DEV Community

Cover image for DP-600 Fabric Analytics Engineer – Structured Study Notes
Sajjad Rahman
Sajjad Rahman

Posted on

DP-600 Fabric Analytics Engineer – Structured Study Notes

DP-600 Fabric Analytics Engineer – Structured Study Notes

(Governance, Admin, Lifecycle, Data Prep, Semantic Models)

0. Big Picture – What DP-600 Expects From You

The DP-600 exam is about designing, building, governing, and optimizing analytics solutions in Microsoft Fabric.

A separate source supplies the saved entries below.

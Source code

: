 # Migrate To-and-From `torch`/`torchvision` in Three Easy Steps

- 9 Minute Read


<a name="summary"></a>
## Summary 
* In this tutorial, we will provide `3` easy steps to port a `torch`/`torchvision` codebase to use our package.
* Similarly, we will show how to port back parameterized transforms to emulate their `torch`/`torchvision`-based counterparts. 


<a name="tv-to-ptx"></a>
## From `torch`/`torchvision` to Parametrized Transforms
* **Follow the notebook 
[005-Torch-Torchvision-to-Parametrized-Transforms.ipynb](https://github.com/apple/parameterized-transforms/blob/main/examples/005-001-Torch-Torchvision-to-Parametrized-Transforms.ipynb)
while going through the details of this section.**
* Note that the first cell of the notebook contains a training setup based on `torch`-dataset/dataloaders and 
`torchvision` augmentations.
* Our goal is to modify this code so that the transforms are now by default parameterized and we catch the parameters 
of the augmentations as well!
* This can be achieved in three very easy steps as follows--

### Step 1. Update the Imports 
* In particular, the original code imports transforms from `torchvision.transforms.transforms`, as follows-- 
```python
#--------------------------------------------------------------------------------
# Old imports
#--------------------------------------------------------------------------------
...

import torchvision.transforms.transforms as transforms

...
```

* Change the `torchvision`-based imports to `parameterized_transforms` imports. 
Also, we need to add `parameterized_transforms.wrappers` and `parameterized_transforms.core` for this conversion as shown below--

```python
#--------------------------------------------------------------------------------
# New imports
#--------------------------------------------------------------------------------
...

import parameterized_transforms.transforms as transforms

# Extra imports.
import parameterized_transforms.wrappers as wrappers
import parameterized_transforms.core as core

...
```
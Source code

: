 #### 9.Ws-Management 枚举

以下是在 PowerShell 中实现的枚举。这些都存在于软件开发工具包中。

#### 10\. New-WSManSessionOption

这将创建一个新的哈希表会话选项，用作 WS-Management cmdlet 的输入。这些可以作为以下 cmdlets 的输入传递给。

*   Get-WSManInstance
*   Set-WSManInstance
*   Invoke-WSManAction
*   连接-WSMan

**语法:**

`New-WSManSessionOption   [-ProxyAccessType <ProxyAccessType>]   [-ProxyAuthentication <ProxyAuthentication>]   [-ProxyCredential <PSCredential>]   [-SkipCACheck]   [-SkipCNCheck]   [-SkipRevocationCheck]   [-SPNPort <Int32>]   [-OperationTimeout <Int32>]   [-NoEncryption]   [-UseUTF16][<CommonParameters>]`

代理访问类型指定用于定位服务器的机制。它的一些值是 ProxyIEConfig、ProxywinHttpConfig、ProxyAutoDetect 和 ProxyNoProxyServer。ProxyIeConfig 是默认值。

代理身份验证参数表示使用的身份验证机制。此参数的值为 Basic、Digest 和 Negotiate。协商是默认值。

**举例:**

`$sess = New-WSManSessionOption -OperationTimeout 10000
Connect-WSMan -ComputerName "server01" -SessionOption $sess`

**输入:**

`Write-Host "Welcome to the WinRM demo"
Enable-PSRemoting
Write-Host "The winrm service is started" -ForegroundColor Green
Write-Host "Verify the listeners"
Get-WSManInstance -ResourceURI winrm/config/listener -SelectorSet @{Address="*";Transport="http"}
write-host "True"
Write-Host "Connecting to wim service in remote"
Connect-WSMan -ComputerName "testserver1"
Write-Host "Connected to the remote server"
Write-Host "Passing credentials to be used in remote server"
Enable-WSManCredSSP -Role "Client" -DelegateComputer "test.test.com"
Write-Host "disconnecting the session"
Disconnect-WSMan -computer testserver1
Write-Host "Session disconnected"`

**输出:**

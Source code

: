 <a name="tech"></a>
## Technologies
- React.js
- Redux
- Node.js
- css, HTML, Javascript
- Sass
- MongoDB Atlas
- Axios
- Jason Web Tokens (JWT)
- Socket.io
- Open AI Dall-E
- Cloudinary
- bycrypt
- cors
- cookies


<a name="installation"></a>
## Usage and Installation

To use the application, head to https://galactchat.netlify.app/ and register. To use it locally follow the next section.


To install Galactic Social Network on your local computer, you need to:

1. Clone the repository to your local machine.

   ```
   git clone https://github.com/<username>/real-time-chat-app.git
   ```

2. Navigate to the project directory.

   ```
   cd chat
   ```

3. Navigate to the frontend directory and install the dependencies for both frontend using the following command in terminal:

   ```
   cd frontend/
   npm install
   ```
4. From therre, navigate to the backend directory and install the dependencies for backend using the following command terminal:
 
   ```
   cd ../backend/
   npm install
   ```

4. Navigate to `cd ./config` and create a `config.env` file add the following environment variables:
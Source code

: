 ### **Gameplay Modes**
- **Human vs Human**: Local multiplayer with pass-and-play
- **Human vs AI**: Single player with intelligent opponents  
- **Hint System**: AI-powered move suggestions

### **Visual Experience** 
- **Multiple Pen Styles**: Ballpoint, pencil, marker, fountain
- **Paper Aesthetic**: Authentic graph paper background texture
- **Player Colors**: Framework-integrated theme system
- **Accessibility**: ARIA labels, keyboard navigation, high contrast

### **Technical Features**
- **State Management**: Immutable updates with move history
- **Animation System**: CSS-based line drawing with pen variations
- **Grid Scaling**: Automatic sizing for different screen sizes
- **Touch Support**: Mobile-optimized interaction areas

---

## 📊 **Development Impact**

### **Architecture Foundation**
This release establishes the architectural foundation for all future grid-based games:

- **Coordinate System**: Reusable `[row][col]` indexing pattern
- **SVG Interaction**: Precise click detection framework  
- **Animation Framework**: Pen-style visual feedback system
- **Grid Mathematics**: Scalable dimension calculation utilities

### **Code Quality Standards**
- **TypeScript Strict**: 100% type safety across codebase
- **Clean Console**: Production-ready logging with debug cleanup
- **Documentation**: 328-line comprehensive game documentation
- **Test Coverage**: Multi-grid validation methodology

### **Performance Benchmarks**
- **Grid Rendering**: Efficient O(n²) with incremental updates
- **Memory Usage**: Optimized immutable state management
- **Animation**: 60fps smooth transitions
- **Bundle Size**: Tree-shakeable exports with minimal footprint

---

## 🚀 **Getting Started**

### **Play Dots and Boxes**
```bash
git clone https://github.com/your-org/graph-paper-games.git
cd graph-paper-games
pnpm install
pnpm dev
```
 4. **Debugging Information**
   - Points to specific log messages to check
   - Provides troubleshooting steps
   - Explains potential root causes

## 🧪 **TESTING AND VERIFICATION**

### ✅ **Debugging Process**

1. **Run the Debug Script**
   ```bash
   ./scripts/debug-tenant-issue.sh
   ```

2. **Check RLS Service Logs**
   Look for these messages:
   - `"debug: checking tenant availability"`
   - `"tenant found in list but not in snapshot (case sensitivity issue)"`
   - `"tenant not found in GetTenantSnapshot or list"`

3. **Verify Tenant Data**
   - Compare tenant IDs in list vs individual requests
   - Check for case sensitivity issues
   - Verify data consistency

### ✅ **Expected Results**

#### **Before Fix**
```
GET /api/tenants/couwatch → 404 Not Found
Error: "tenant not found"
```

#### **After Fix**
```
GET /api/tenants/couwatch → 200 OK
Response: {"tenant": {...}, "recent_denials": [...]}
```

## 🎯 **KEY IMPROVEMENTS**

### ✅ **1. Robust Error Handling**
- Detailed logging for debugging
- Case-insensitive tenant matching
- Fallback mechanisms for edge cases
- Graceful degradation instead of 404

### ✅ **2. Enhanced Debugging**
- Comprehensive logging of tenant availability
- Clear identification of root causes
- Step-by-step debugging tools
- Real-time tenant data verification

At a high level you must be able to:

  1. Maintain a data analytics solution
    – Governance, security, admin, lifecycle, impact analysis

  2. Prepare data
    – Ingest, transform, store in Lakehouse/Warehouse/KQL DB, apply patterns like incremental and CDC

  3. Implement and manage semantic models
    – Modeling, storage modes, DAX basics, RLS/OLS, performance

This note focuses on all the topics you listed and ties them together with exam-style thinking.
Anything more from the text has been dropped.